◆ Your task:
Extract all lines in the data that contain the word "following".

*** Exercise input ***

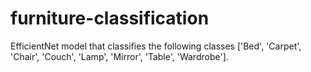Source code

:# furniture-classification
EfficientNet model that classifies the following classes ['Bed', 'Carpet', 'Chair', 'Couch', 'Lamp', 'Mirror', 'Table', 'Wardrobe'].
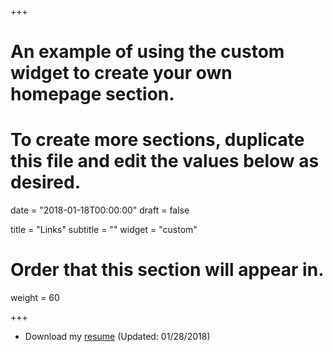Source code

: +++
# An example of using the custom widget to create your own homepage section.
# To create more sections, duplicate this file and edit the values below as desired.

date = "2018-01-18T00:00:00"
draft = false

title = "Links"
subtitle = ""
widget = "custom"

# Order that this section will appear in.
weight = 60

+++

- Download my [resume](pdf/fcastro-resume-01282018.pdf) (Updated: 01/28/2018)
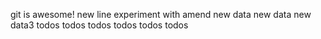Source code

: git is awesome!
new line
experiment with amend
new data
new data
new data3
todos
todos todos
todos todos todos
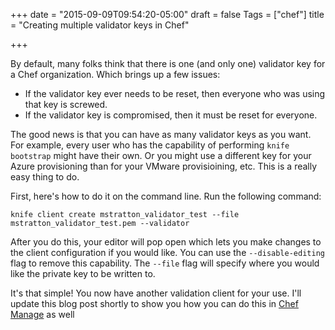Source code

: +++
date = "2015-09-09T09:54:20-05:00"
draft = false
Tags = ["chef"]
title = "Creating multiple validator keys in Chef"

+++

By default, many folks think that there is one (and only one) validator key for a Chef organization. Which brings up a few issues:

* If the validator key ever needs to be reset, then everyone who was using that key is screwed.
* If the validator key is compromised, then it must be reset for everyone.

The good news is that you can have as many validator keys as you want. For example, every user who has the capability of performing `knife bootstrap` might have their own. Or you might use a different key for your Azure provisioning than for your VMware provisioining, etc. This is a really easy thing to do.

First, here's how to do it on the command line. Run the following command:

`knife client create mstratton_validator_test --file mstratton_validator_test.pem --validator`

After you do this, your editor will pop open which lets you make changes to the client configuration if you would like. You can use the `--disable-editing` flag to remove this capability. The `--file` flag will specify where you would like the private key to be written to.

It's that simple! You now have another validation client for your use. I'll update this blog post shortly to show you how you can do this in [Chef Manage](https://docs.chef.io/manage.html) as well
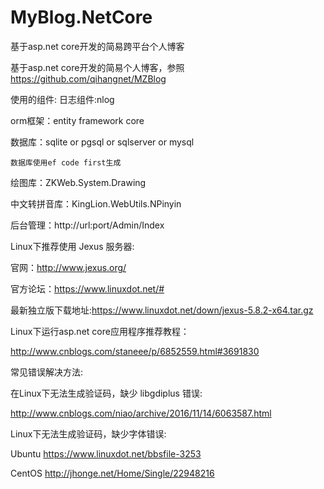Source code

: # MyBlog.NetCore


基于asp.net core开发的简易跨平台个人博客

基于asp.net core开发的简易个人博客，参照 https://github.com/qihangnet/MZBlog

使用的组件: 日志组件:nlog

orm框架：entity framework core

数据库：sqlite or pgsql or sqlserver or mysql
    
    数据库使用ef code first生成
  

绘图库：ZKWeb.System.Drawing

中文转拼音库：KingLion.WebUtils.NPinyin

后台管理：http://url:port/Admin/Index

Linux下推荐使用 Jexus 服务器:

官网：http://www.jexus.org/

官方论坛：https://www.linuxdot.net/#

最新独立版下载地址:https://www.linuxdot.net/down/jexus-5.8.2-x64.tar.gz

Linux下运行asp.net core应用程序推荐教程：

http://www.cnblogs.com/staneee/p/6852559.html#3691830

常见错误解决方法:

在Linux下无法生成验证码，缺少 libgdiplus 错误:

http://www.cnblogs.com/niao/archive/2016/11/14/6063587.html

Linux下无法生成验证码，缺少字体错误:

Ubuntu https://www.linuxdot.net/bbsfile-3253

CentOS http://jhonge.net/Home/Single/22948216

*** End of Exercise input ***

◆ Output:
EfficientNet model that classifies the following classes ['Bed', 'Carpet', 'Chair', 'Couch', 'Lamp', 'Mirror', 'Table', 'Wardrobe'].
First, here's how to do it on the command line. Run the following command:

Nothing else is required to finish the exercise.